-- Extracted information follows --
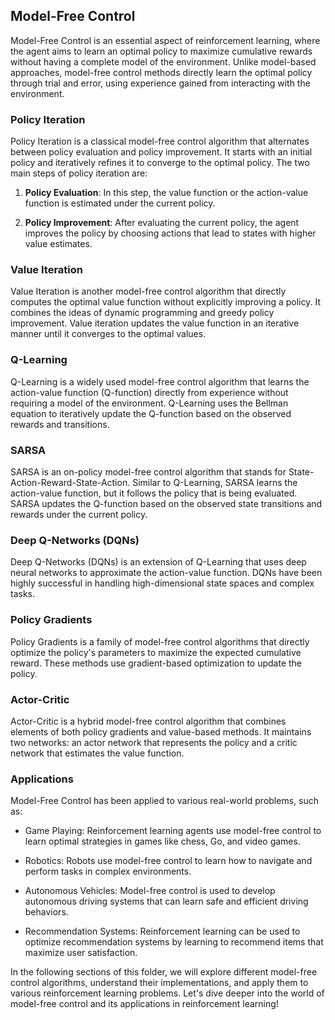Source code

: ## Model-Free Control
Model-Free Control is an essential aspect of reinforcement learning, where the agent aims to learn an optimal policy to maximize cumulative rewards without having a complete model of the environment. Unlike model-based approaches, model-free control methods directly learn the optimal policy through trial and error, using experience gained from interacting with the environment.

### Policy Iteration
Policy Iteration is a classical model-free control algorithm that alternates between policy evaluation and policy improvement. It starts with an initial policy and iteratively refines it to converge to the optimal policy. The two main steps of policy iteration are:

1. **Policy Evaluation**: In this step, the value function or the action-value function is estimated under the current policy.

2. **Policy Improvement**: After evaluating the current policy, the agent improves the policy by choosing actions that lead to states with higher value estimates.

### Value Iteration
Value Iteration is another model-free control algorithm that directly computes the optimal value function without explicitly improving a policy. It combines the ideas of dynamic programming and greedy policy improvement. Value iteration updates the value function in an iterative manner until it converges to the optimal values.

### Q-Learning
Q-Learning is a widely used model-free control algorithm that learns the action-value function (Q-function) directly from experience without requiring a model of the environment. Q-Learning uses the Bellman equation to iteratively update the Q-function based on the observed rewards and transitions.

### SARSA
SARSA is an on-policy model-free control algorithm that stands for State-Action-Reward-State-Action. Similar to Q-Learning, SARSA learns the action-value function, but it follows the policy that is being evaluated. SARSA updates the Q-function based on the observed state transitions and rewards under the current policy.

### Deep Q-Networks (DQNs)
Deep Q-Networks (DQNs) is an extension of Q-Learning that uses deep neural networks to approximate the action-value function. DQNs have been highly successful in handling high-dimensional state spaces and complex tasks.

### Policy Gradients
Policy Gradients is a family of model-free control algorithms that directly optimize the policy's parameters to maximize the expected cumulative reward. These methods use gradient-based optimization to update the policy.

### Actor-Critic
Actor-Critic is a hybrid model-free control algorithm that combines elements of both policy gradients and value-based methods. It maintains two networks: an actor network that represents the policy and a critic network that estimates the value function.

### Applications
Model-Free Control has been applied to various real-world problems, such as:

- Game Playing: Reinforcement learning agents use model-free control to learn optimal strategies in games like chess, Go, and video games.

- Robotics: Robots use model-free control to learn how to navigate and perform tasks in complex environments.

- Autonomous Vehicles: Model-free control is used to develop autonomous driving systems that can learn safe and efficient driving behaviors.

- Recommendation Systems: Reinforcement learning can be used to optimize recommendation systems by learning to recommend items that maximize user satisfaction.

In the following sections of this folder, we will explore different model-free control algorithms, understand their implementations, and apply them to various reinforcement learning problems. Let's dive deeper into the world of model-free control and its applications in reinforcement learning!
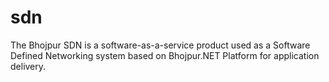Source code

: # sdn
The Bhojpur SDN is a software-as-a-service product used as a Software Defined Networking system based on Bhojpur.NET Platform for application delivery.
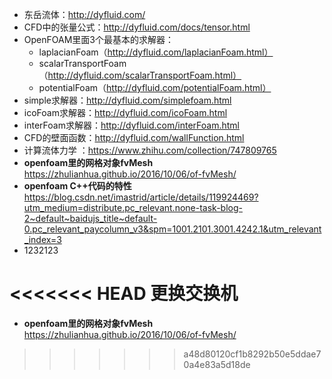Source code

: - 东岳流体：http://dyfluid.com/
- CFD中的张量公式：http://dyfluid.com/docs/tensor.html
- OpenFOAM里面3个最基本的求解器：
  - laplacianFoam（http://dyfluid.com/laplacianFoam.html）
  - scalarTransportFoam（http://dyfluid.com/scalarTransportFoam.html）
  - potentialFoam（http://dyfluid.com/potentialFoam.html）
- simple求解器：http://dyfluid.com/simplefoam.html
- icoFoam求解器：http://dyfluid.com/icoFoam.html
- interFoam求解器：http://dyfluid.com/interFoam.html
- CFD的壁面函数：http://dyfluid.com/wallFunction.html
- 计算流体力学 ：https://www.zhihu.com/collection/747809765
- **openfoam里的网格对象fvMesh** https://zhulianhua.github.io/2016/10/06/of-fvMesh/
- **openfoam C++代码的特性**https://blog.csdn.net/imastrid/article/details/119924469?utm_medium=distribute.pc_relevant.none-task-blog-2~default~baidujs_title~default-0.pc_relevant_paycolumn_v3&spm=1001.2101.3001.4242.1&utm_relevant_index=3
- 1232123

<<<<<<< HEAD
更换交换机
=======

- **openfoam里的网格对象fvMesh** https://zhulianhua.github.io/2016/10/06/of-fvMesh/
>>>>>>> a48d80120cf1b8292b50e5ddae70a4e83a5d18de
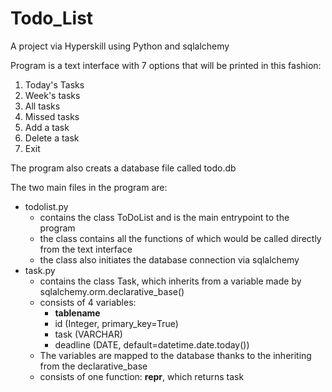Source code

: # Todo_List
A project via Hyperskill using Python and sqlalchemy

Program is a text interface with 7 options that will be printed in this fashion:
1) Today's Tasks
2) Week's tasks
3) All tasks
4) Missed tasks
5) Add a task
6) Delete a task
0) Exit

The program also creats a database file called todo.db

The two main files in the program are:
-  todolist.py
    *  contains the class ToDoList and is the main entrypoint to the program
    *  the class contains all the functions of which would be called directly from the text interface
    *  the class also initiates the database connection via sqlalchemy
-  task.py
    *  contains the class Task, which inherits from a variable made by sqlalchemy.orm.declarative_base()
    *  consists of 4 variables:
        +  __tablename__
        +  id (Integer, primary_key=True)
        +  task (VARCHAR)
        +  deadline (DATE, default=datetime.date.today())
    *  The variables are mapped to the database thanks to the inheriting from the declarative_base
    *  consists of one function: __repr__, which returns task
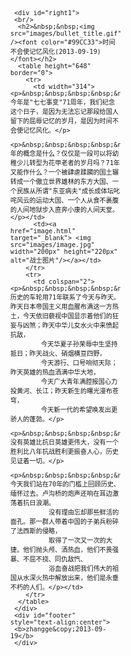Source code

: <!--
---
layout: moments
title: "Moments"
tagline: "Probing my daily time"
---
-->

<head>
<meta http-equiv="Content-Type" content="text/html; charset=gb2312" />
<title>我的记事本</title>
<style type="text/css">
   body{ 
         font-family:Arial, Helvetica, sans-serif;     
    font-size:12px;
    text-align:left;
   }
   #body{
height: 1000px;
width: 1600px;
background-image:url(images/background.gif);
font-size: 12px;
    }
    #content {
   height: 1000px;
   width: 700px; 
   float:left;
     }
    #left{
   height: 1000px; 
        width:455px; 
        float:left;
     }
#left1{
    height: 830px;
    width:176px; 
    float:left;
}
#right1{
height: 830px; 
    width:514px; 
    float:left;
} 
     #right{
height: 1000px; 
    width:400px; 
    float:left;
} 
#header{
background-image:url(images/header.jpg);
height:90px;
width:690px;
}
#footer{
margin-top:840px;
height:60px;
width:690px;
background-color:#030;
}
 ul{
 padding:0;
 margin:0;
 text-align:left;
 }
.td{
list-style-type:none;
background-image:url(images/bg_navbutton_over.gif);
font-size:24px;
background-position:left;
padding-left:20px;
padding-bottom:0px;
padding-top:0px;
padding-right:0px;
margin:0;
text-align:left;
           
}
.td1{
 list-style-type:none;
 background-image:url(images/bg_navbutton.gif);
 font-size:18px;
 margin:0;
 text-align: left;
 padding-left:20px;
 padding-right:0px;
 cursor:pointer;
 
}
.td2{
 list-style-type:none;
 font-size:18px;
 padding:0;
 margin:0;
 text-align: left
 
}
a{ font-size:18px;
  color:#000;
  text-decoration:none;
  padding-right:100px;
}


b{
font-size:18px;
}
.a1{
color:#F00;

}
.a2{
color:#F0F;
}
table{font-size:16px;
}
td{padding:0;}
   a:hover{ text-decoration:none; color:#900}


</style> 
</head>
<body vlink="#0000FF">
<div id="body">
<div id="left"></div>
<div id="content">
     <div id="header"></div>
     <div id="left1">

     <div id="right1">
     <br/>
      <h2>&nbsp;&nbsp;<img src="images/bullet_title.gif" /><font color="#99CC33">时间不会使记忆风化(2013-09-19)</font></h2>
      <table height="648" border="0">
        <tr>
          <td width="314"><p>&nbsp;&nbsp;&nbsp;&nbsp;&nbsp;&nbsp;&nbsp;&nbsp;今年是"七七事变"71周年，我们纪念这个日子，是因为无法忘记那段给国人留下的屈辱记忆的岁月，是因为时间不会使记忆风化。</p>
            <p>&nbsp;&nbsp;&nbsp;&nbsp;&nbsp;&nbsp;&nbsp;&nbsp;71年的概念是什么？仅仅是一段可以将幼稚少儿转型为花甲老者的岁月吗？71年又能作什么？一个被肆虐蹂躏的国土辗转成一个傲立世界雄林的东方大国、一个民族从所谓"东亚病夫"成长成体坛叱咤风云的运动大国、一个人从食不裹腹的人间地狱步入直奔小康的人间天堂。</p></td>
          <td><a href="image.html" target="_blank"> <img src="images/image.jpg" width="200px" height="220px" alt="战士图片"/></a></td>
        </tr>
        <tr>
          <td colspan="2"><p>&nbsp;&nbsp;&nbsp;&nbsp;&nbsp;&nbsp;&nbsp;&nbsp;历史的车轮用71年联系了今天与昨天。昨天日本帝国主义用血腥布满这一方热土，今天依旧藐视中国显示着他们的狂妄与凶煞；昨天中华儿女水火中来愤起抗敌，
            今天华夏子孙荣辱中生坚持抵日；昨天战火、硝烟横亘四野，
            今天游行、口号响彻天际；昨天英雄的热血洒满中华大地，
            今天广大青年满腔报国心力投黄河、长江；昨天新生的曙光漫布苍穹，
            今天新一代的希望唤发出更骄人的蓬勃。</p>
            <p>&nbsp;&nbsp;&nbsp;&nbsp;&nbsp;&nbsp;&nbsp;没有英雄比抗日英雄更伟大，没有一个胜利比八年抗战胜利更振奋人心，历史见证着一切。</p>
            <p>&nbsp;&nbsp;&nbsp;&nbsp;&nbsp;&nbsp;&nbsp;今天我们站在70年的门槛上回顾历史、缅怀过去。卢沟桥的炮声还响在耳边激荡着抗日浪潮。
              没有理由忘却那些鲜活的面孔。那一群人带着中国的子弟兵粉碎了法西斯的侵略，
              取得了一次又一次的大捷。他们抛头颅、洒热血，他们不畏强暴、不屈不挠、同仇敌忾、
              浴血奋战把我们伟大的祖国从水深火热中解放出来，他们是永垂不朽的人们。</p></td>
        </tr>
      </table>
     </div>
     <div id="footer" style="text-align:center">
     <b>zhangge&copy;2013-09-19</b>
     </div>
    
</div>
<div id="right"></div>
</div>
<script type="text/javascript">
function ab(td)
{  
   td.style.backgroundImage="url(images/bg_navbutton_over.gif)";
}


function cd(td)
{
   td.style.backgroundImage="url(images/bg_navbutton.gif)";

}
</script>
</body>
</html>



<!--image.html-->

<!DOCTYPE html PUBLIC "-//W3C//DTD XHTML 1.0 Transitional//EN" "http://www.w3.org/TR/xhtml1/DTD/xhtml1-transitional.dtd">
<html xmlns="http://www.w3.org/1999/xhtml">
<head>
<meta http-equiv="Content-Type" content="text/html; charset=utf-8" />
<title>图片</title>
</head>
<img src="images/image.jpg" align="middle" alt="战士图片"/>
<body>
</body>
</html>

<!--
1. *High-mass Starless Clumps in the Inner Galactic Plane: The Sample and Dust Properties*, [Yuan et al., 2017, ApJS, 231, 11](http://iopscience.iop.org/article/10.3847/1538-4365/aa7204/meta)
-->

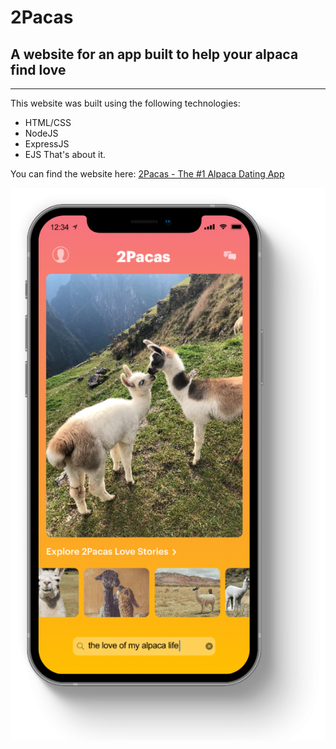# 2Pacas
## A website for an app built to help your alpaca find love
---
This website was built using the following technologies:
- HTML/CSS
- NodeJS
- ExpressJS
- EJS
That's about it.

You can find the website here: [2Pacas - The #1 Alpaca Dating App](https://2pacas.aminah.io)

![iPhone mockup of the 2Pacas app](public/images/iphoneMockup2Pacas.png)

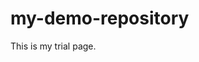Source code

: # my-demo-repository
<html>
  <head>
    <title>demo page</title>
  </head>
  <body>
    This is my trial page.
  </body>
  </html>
-- Extracted information concluded --
Look through the data above and report every line in which "height" appears.

height: 1000px;
   height: 1000px;
   height: 1000px; 
    height: 830px;
height: 830px; 
height: 1000px; 
height:90px;
height:60px;
      <table height="648" border="0">
          <td><a href="image.html" target="_blank"> <img src="images/image.jpg" width="200px" height="220px" alt="战士图片"/></a></td>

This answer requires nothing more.